In August 2005, Surveyor was working up in Maine while the M/V Diamond was docked in Key West, between trips to Haiti. Key West had been hit by Katrina too, but the storm was weaker than when it got to the Gulf, so damage was minimal there. The Diamond had suffered a few small damages, but nothing that couldn’t be fixed. The current captain Mark Palmer was traveling to Key West to work on the ship when my father, Greg Brooks, was contacted by a man named Gary Burris, who was looking to put together a flotilla of aid to be delivered to the Gulf. He had read about Sub Sea Research online and thought they would be suitable for the relief mission. My dad wanted to help, but wasn’t sure they could afford all the fuel necessary to make the trip. Burris informed him that biodiesel had already been donated to the cause, just so the trip could be completed. With that out of the way, Dad agreed to go on the trip.
My dad and his chief engineer, Brian Ryder, loaded up a trailer with all their equipment. They knew the Gulf would be treacherous to navigate, and they needed to be able to locate debris so they could safely make it to their intended target. They drove straight through to St. Petersburg, Florida, which took about 24-26 hours. Captain Mark had brought the Diamond up to meet them, and Gary Burris was waiting too. He had a small amount of donated items, but they knew they were going to need a lot more. They called local TV stations and newspapers, and TV crews and reporters showed up. The newly formed relief mission made a plea to the local people, asking them to bring anything they could spare down to the marina. They were planning on reaching the lower parishes of Louisiana, who had seen the least aid after the hurricane. My dad and the others did TV interviews, spoke with newspaper reporters and even did radio shows. People came out of the woodwork to donate. Items such as food, water, baby diapers, laundry detergent, pet food, and many more came rushing to the ship. The crew was touched by everyone’s generosity, and the humanity that was evident in the kindness the St. Petersburg people were showing for strangers in need.
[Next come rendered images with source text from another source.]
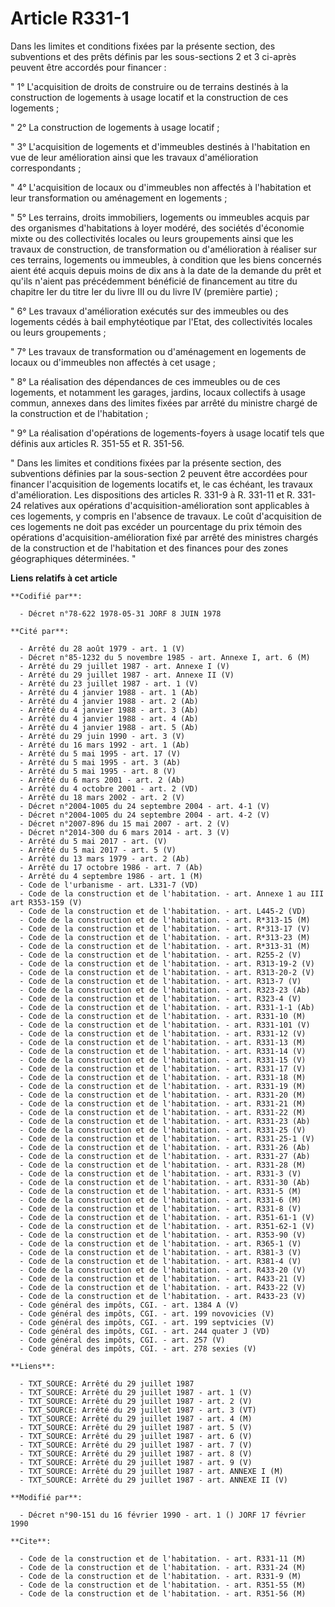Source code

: # Article R331-1

Dans les limites et conditions fixées par la présente section, des subventions et des prêts définis par les sous-sections 2
et 3 ci-après peuvent être accordés pour financer :

" 1° L'acquisition de droits de construire ou de terrains destinés à la construction de logements à usage locatif et la
construction de ces logements ;

" 2° La construction de logements à usage locatif ;

" 3° L'acquisition de logements et d'immeubles destinés à l'habitation en vue de leur amélioration ainsi que les travaux
d'amélioration correspondants ;

" 4° L'acquisition de locaux ou d'immeubles non affectés à l'habitation et leur transformation ou aménagement en logements ;

" 5° Les terrains, droits immobiliers, logements ou immeubles acquis par des organismes d'habitations à loyer modéré, des
sociétés d'économie mixte ou des collectivités locales ou leurs groupements ainsi que les travaux de construction, de
transformation ou d'amélioration à réaliser sur ces terrains, logements ou immeubles, à condition que les biens concernés
aient été acquis depuis moins de dix ans à la date de la demande du prêt et qu'ils n'aient pas précédemment bénéficié de
financement au titre du chapitre Ier du titre Ier du livre III ou du livre IV (première partie) ;

" 6° Les travaux d'amélioration exécutés sur des immeubles ou des logements cédés à bail emphytéotique par l'Etat, des
collectivités locales ou leurs groupements ;

" 7° Les travaux de transformation ou d'aménagement en logements de locaux ou d'immeubles non affectés à cet usage ;

" 8° La réalisation des dépendances de ces immeubles ou de ces logements, et notamment les garages, jardins, locaux
collectifs à usage commun, annexes dans des limites fixées par arrêté du ministre chargé de la construction et de
l'habitation ;

" 9° La réalisation d'opérations de logements-foyers à usage locatif tels que définis aux articles R. 351-55 et R. 351-56.

" Dans les limites et conditions fixées par la présente section, des subventions définies par la sous-section 2 peuvent être
accordées pour financer l'acquisition de logements locatifs et, le cas échéant, les travaux d'amélioration. Les dispositions
des articles R. 331-9 à R. 331-11 et R. 331-24 relatives aux opérations d'acquisition-amélioration sont applicables à ces
logements, y compris en l'absence de travaux. Le coût d'acquisition de ces logements ne doit pas excéder un pourcentage du
prix témoin des opérations d'acquisition-amélioration fixé par arrêté des ministres chargés de la construction et de
l'habitation et des finances pour des zones géographiques déterminées. "

**Liens relatifs à cet article**

	**Codifié par**:

	  - Décret n°78-622 1978-05-31 JORF 8 JUIN 1978

	**Cité par**:

	  - Arrêté du 28 août 1979 - art. 1 (V)
	  - Décret n°85-1232 du 5 novembre 1985 - art. Annexe I, art. 6 (M)
	  - Arrêté du 29 juillet 1987 - art. Annexe I (V)
	  - Arrêté du 29 juillet 1987 - art. Annexe II (V)
	  - Arrêté du 23 juillet 1987 - art. 1 (V)
	  - Arrêté du 4 janvier 1988 - art. 1 (Ab)
	  - Arrêté du 4 janvier 1988 - art. 2 (Ab)
	  - Arrêté du 4 janvier 1988 - art. 3 (Ab)
	  - Arrêté du 4 janvier 1988 - art. 4 (Ab)
	  - Arrêté du 4 janvier 1988 - art. 5 (Ab)
	  - Arrêté du 29 juin 1990 - art. 3 (V)
	  - Arrêté du 16 mars 1992 - art. 1 (Ab)
	  - Arrêté du 5 mai 1995 - art. 17 (V)
	  - Arrêté du 5 mai 1995 - art. 3 (Ab)
	  - Arrêté du 5 mai 1995 - art. 8 (V)
	  - Arrêté du 6 mars 2001 - art. 2 (Ab)
	  - Arrêté du 4 octobre 2001 - art. 2 (VD)
	  - Arrêté du 18 mars 2002 - art. 2 (V)
	  - Décret n°2004-1005 du 24 septembre 2004 - art. 4-1 (V)
	  - Décret n°2004-1005 du 24 septembre 2004 - art. 4-2 (V)
	  - Décret n°2007-896 du 15 mai 2007 - art. 2 (V)
	  - Décret n°2014-300 du 6 mars 2014 - art. 3 (V)
	  - Arrêté du 5 mai 2017 - art. (V)
	  - Arrêté du 5 mai 2017 - art. 5 (V)
	  - Arrêté du 13 mars 1979 - art. 2 (Ab)
	  - Arrêté du 17 octobre 1986 - art. 7 (Ab)
	  - Arrêté du 4 septembre 1986 - art. 1 (M)
	  - Code de l'urbanisme - art. L331-7 (VD)
	  - Code de la construction et de l'habitation. - art. Annexe 1 au III art R353-159 (V)
	  - Code de la construction et de l'habitation. - art. L445-2 (VD)
	  - Code de la construction et de l'habitation. - art. R*313-15 (M)
	  - Code de la construction et de l'habitation. - art. R*313-17 (V)
	  - Code de la construction et de l'habitation. - art. R*313-23 (M)
	  - Code de la construction et de l'habitation. - art. R*313-31 (M)
	  - Code de la construction et de l'habitation. - art. R255-2 (V)
	  - Code de la construction et de l'habitation. - art. R313-19-2 (V)
	  - Code de la construction et de l'habitation. - art. R313-20-2 (V)
	  - Code de la construction et de l'habitation. - art. R313-7 (V)
	  - Code de la construction et de l'habitation. - art. R323-23 (Ab)
	  - Code de la construction et de l'habitation. - art. R323-4 (V)
	  - Code de la construction et de l'habitation. - art. R331-1-1 (Ab)
	  - Code de la construction et de l'habitation. - art. R331-10 (M)
	  - Code de la construction et de l'habitation. - art. R331-101 (V)
	  - Code de la construction et de l'habitation. - art. R331-12 (V)
	  - Code de la construction et de l'habitation. - art. R331-13 (M)
	  - Code de la construction et de l'habitation. - art. R331-14 (V)
	  - Code de la construction et de l'habitation. - art. R331-15 (V)
	  - Code de la construction et de l'habitation. - art. R331-17 (V)
	  - Code de la construction et de l'habitation. - art. R331-18 (M)
	  - Code de la construction et de l'habitation. - art. R331-19 (M)
	  - Code de la construction et de l'habitation. - art. R331-20 (M)
	  - Code de la construction et de l'habitation. - art. R331-21 (M)
	  - Code de la construction et de l'habitation. - art. R331-22 (M)
	  - Code de la construction et de l'habitation. - art. R331-23 (Ab)
	  - Code de la construction et de l'habitation. - art. R331-25 (V)
	  - Code de la construction et de l'habitation. - art. R331-25-1 (V)
	  - Code de la construction et de l'habitation. - art. R331-26 (Ab)
	  - Code de la construction et de l'habitation. - art. R331-27 (Ab)
	  - Code de la construction et de l'habitation. - art. R331-28 (M)
	  - Code de la construction et de l'habitation. - art. R331-3 (V)
	  - Code de la construction et de l'habitation. - art. R331-30 (Ab)
	  - Code de la construction et de l'habitation. - art. R331-5 (M)
	  - Code de la construction et de l'habitation. - art. R331-6 (M)
	  - Code de la construction et de l'habitation. - art. R331-8 (V)
	  - Code de la construction et de l'habitation. - art. R351-61-1 (V)
	  - Code de la construction et de l'habitation. - art. R351-62-1 (V)
	  - Code de la construction et de l'habitation. - art. R353-90 (V)
	  - Code de la construction et de l'habitation. - art. R365-1 (V)
	  - Code de la construction et de l'habitation. - art. R381-3 (V)
	  - Code de la construction et de l'habitation. - art. R381-4 (V)
	  - Code de la construction et de l'habitation. - art. R433-20 (V)
	  - Code de la construction et de l'habitation. - art. R433-21 (V)
	  - Code de la construction et de l'habitation. - art. R433-22 (V)
	  - Code de la construction et de l'habitation. - art. R433-23 (V)
	  - Code général des impôts, CGI. - art. 1384 A (V)
	  - Code général des impôts, CGI. - art. 199 novovicies (V)
	  - Code général des impôts, CGI. - art. 199 septvicies (V)
	  - Code général des impôts, CGI. - art. 244 quater J (VD)
	  - Code général des impôts, CGI. - art. 257 (V)
	  - Code général des impôts, CGI. - art. 278 sexies (V)

	**Liens**:

	  - TXT_SOURCE: Arrêté du 29 juillet 1987
	  - TXT_SOURCE: Arrêté du 29 juillet 1987 - art. 1 (V)
	  - TXT_SOURCE: Arrêté du 29 juillet 1987 - art. 2 (V)
	  - TXT_SOURCE: Arrêté du 29 juillet 1987 - art. 3 (VT)
	  - TXT_SOURCE: Arrêté du 29 juillet 1987 - art. 4 (M)
	  - TXT_SOURCE: Arrêté du 29 juillet 1987 - art. 5 (V)
	  - TXT_SOURCE: Arrêté du 29 juillet 1987 - art. 6 (V)
	  - TXT_SOURCE: Arrêté du 29 juillet 1987 - art. 7 (V)
	  - TXT_SOURCE: Arrêté du 29 juillet 1987 - art. 8 (V)
	  - TXT_SOURCE: Arrêté du 29 juillet 1987 - art. 9 (V)
	  - TXT_SOURCE: Arrêté du 29 juillet 1987 - art. ANNEXE I (M)
	  - TXT_SOURCE: Arrêté du 29 juillet 1987 - art. ANNEXE II (V)

	**Modifié par**:

	  - Décret n°90-151 du 16 février 1990 - art. 1 () JORF 17 février 1990

	**Cite**:

	  - Code de la construction et de l'habitation. - art. R331-11 (M)
	  - Code de la construction et de l'habitation. - art. R331-24 (M)
	  - Code de la construction et de l'habitation. - art. R331-9 (M)
	  - Code de la construction et de l'habitation. - art. R351-55 (M)
	  - Code de la construction et de l'habitation. - art. R351-56 (M)
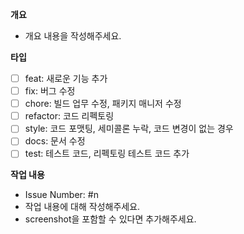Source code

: **개요**

- 개요 내용을 작성해주세요.

**타입**

- [ ] feat: 새로운 기능 추가
- [ ] fix: 버그 수정
- [ ] chore: 빌드 업무 수정, 패키지 매니저 수정
- [ ] refactor: 코드 리펙토링
- [ ] style: 코드 포맷팅, 세미콜론 누락, 코드 변경이 없는 경우
- [ ] docs: 문서 수정
- [ ] test: 테스트 코드, 리펙토링 테스트 코드 추가

**작업 내용**

- Issue Number: #n
- 작업 내용에 대해 작성해주세요.
- screenshot을 포함할 수 있다면 추가해주세요.
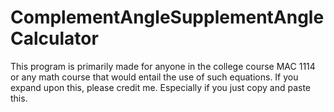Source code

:# ComplementAngleSupplementAngleCalculator

This program is primarily made for anyone in the college course MAC 1114 or any math course that would entail the use of such equations. If you expand upon this, please credit me. Especially if you just copy and paste this.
A local shrimp boat joined up with the Diamond, and both boats were packed tightly with all of the donations. They knew they could fit more, but time was running out. The people in the Gulf needed their help, and they couldn’t wait any longer to get to them. They set out, taking a television crew from St. Petersburg with them. Diamond was faster than the shrimp boat, so they would have to stop and wait for it every so often. In two days, they had reached the mouth of the Mississippi. They started up the North Channel, which had been recommended to them as a safe route of travel by a local ship. They ran aground as soon as they got in, stuck on a large sandbar. They were stuck there for hours before the tide came in, and finally they got loose. They had to turn around and enter the Main River instead. As soon as they arrived, they started to see the devastation. The whole crew stood out on deck silently, humbled by the sight. There was a section where bark had been ripped off of trees by Katrina’s strong winds. There were many sunken boats, and thousand ton barges had been thrown up on land like they were made out of paper. Docks were collapsed, and houses had washed up on banks. Pick up trucks floated in the water, upside down. The crew stood there, looking at these sights, and feeling even more motivated to get to the people whose lives had been ripped apart by this storm.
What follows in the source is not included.